=== What you are asked to do ===
Search the listing below, and show each line that includes the word "Century".
#####
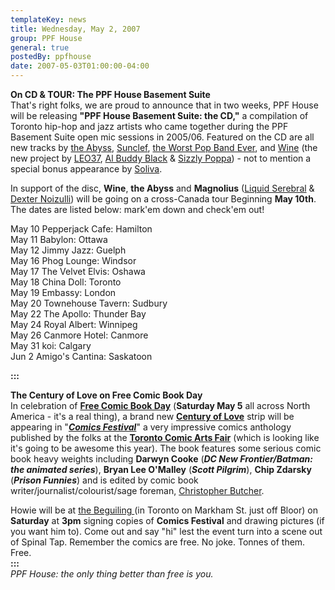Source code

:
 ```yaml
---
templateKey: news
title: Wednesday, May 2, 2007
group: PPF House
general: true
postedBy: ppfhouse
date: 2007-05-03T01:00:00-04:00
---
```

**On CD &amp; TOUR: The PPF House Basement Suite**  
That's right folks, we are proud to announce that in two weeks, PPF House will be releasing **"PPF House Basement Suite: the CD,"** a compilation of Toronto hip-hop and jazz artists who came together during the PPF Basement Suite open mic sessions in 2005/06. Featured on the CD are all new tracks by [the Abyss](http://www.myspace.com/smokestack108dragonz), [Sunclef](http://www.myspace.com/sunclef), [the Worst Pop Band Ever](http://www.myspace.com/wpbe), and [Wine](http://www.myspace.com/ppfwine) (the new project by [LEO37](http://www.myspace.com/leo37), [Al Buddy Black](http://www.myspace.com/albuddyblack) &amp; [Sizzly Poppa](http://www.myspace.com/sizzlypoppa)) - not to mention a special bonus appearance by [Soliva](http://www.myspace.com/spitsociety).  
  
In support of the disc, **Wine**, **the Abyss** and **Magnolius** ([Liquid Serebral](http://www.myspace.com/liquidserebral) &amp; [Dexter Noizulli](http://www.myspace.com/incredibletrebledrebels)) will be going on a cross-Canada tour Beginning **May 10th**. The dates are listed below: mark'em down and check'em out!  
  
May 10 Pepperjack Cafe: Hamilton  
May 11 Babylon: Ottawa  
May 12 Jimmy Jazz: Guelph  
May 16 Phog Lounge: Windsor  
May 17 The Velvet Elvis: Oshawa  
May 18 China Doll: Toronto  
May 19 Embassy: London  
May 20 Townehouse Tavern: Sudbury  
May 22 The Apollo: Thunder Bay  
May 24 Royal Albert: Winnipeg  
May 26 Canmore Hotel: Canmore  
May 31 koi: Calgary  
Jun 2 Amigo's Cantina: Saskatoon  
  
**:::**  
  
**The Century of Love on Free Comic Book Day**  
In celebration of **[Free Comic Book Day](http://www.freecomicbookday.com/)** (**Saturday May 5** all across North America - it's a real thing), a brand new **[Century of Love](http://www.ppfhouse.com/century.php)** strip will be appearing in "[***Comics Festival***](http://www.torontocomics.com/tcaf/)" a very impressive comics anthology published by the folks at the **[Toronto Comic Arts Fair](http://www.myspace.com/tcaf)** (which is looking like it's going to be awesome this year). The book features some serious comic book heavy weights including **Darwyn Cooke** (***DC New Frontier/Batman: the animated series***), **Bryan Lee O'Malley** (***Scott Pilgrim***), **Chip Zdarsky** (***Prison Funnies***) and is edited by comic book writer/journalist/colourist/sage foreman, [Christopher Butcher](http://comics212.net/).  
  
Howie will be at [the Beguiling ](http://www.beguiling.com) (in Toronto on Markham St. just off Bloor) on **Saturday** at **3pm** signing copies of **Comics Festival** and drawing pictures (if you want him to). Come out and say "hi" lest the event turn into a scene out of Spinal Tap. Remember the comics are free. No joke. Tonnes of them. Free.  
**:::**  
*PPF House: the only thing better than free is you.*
#####
=== Answer box ===
**The Century of Love on Free Comic Book Day**  
In celebration of **[Free Comic Book Day](http://www.freecomicbookday.com/)** (**Saturday May 5** all across North America - it's a real thing), a brand new **[Century of Love](http://www.ppfhouse.com/century.php)** strip will be appearing in "[***Comics Festival***](http://www.torontocomics.com/tcaf/)" a very impressive comics anthology published by the folks at the **[Toronto Comic Arts Fair](http://www.myspace.com/tcaf)** (which is looking like it's going to be awesome this year). The book features some serious comic book heavy weights including **Darwyn Cooke** (***DC New Frontier/Batman: the animated series***), **Bryan Lee O'Malley** (***Scott Pilgrim***), **Chip Zdarsky** (***Prison Funnies***) and is edited by comic book writer/journalist/colourist/sage foreman, [Christopher Butcher](http://comics212.net/).  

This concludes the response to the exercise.